- THE PROBLEM -
All pictures must be dropped, while the entries are given again word for word.

(Collected data)
↓

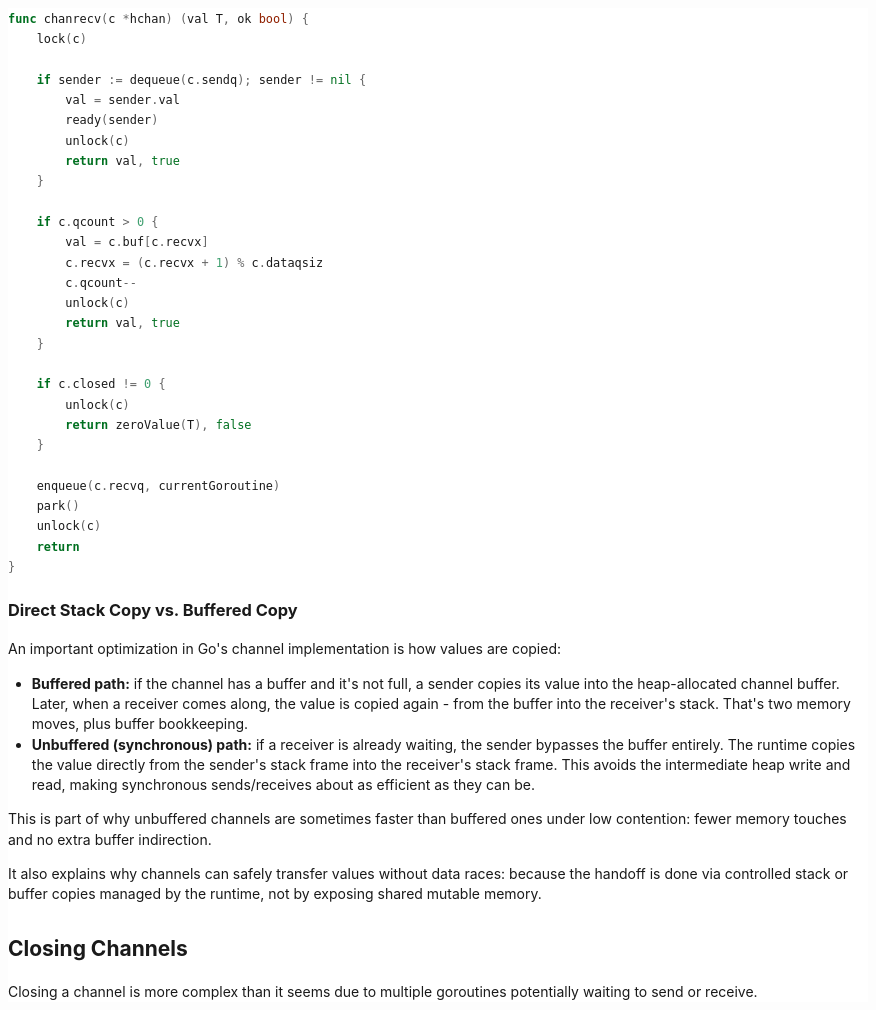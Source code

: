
 ```go
func chanrecv(c *hchan) (val T, ok bool) {
    lock(c)

    if sender := dequeue(c.sendq); sender != nil {
        val = sender.val
        ready(sender)
        unlock(c)
        return val, true
    }

    if c.qcount > 0 {
        val = c.buf[c.recvx]
        c.recvx = (c.recvx + 1) % c.dataqsiz
        c.qcount--
        unlock(c)
        return val, true
    }

    if c.closed != 0 {
        unlock(c)
        return zeroValue(T), false
    }

    enqueue(c.recvq, currentGoroutine)
    park()
    unlock(c)
    return
}
```

### Direct Stack Copy vs. Buffered Copy

An important optimization in Go's channel implementation is how values are copied:
- **Buffered path:** if the channel has a buffer and it's not full, a sender copies its value into the heap-allocated channel buffer. Later, when a receiver comes along, the value is copied again - from the buffer into the receiver's stack. That's two memory moves, plus buffer bookkeeping.
- **Unbuffered (synchronous) path:** if a receiver is already waiting, the sender bypasses the buffer entirely. The runtime copies the value directly from the sender's stack frame into the receiver's stack frame. This avoids the intermediate heap write and read, making synchronous sends/receives about as efficient as they can be.

This is part of why unbuffered channels are sometimes faster than buffered ones under low contention: fewer memory touches and no extra buffer indirection.

It also explains why channels can safely transfer values without data races: because the handoff is done via controlled stack or buffer copies managed by the runtime, not by exposing shared mutable memory.

## Closing Channels

Closing a channel is more complex than it seems due to multiple goroutines potentially waiting to send or receive.
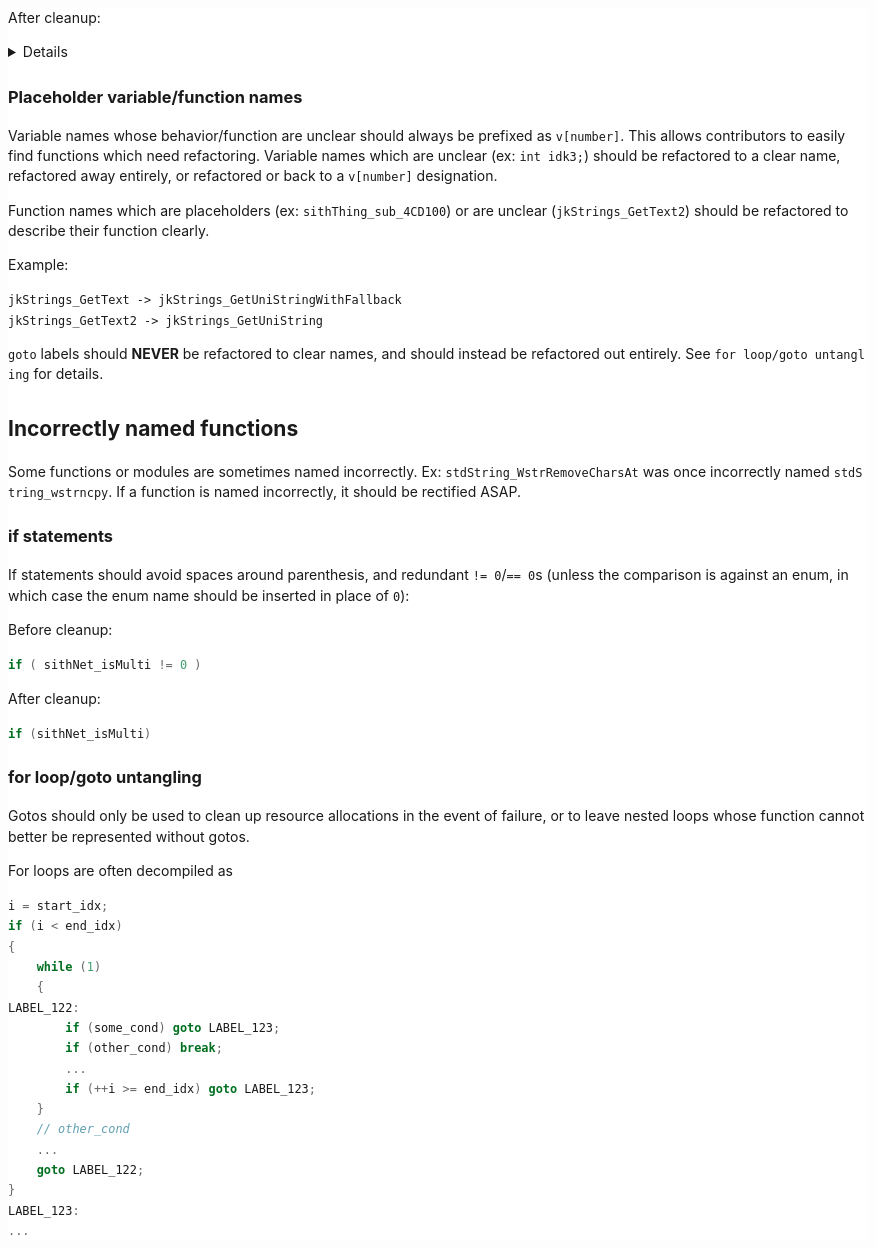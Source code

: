 After cleanup:
<details></details>

### Placeholder variable/function names

Variable names whose behavior/function are unclear should always be prefixed as `v[number]`. This allows contributors to easily find functions which need refactoring. Variable names which are unclear (ex: `int idk3;`) should be refactored to a clear name, refactored away entirely, or refactored or back to a `v[number]` designation.

Function names which are placeholders (ex: `sithThing_sub_4CD100`) or are unclear (`jkStrings_GetText2`) should be refactored to describe their function clearly.

Example:
```
jkStrings_GetText -> jkStrings_GetUniStringWithFallback
jkStrings_GetText2 -> jkStrings_GetUniString
```

`goto` labels should **NEVER** be refactored to clear names, and should instead be refactored out entirely. See `for loop/goto untangling` for details.

## Incorrectly named functions

Some functions or modules are sometimes named incorrectly. Ex: `stdString_WstrRemoveCharsAt` was once incorrectly named `stdString_wstrncpy`. If a function is named incorrectly, it should be rectified ASAP.

### if statements

If statements should avoid spaces around parenthesis, and redundant `!= 0`/`== 0`s (unless the comparison is against an enum, in which case the enum name should be inserted in place of `0`):

Before cleanup:
```c
if ( sithNet_isMulti != 0 )
```

After cleanup:
```c
if (sithNet_isMulti)
```

### for loop/goto untangling

Gotos should only be used to clean up resource allocations in the event of failure, or to leave nested loops whose function cannot better be represented without gotos.

For loops are often decompiled as 
```c
i = start_idx;
if (i < end_idx)
{
    while (1)
    {
LABEL_122:
        if (some_cond) goto LABEL_123;
        if (other_cond) break;
        ...
        if (++i >= end_idx) goto LABEL_123;
    }
    // other_cond
    ...
    goto LABEL_122;
}
LABEL_123:
...
```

↑

- SOLVED EXERCISE -
Source code

:
 ```go
func chanrecv(c *hchan) (val T, ok bool) {
    lock(c)

    if sender := dequeue(c.sendq); sender != nil {
        val = sender.val
        ready(sender)
        unlock(c)
        return val, true
    }

    if c.qcount > 0 {
        val = c.buf[c.recvx]
        c.recvx = (c.recvx + 1) % c.dataqsiz
        c.qcount--
        unlock(c)
        return val, true
    }

    if c.closed != 0 {
        unlock(c)
        return zeroValue(T), false
    }

    enqueue(c.recvq, currentGoroutine)
    park()
    unlock(c)
    return
}
```

### Direct Stack Copy vs. Buffered Copy

An important optimization in Go's channel implementation is how values are copied:
- **Buffered path:** if the channel has a buffer and it's not full, a sender copies its value into the heap-allocated channel buffer. Later, when a receiver comes along, the value is copied again - from the buffer into the receiver's stack. That's two memory moves, plus buffer bookkeeping.
- **Unbuffered (synchronous) path:** if a receiver is already waiting, the sender bypasses the buffer entirely. The runtime copies the value directly from the sender's stack frame into the receiver's stack frame. This avoids the intermediate heap write and read, making synchronous sends/receives about as efficient as they can be.

This is part of why unbuffered channels are sometimes faster than buffered ones under low contention: fewer memory touches and no extra buffer indirection.

It also explains why channels can safely transfer values without data races: because the handoff is done via controlled stack or buffer copies managed by the runtime, not by exposing shared mutable memory.

## Closing Channels

Closing a channel is more complex than it seems due to multiple goroutines potentially waiting to send or receive.
Source code

: After cleanup:
<details></details>

### Placeholder variable/function names

Variable names whose behavior/function are unclear should always be prefixed as `v[number]`. This allows contributors to easily find functions which need refactoring. Variable names which are unclear (ex: `int idk3;`) should be refactored to a clear name, refactored away entirely, or refactored or back to a `v[number]` designation.

Function names which are placeholders (ex: `sithThing_sub_4CD100`) or are unclear (`jkStrings_GetText2`) should be refactored to describe their function clearly.

Example:
```
jkStrings_GetText -> jkStrings_GetUniStringWithFallback
jkStrings_GetText2 -> jkStrings_GetUniString
```

`goto` labels should **NEVER** be refactored to clear names, and should instead be refactored out entirely. See `for loop/goto untangling` for details.

## Incorrectly named functions

Some functions or modules are sometimes named incorrectly. Ex: `stdString_WstrRemoveCharsAt` was once incorrectly named `stdString_wstrncpy`. If a function is named incorrectly, it should be rectified ASAP.

### if statements

If statements should avoid spaces around parenthesis, and redundant `!= 0`/`== 0`s (unless the comparison is against an enum, in which case the enum name should be inserted in place of `0`):

Before cleanup:
```c
if ( sithNet_isMulti != 0 )
```

After cleanup:
```c
if (sithNet_isMulti)
```

### for loop/goto untangling

Gotos should only be used to clean up resource allocations in the event of failure, or to leave nested loops whose function cannot better be represented without gotos.

For loops are often decompiled as 
```c
i = start_idx;
if (i < end_idx)
{
    while (1)
    {
LABEL_122:
        if (some_cond) goto LABEL_123;
        if (other_cond) break;
        ...
        if (++i >= end_idx) goto LABEL_123;
    }
    // other_cond
    ...
    goto LABEL_122;
}
LABEL_123:
...
```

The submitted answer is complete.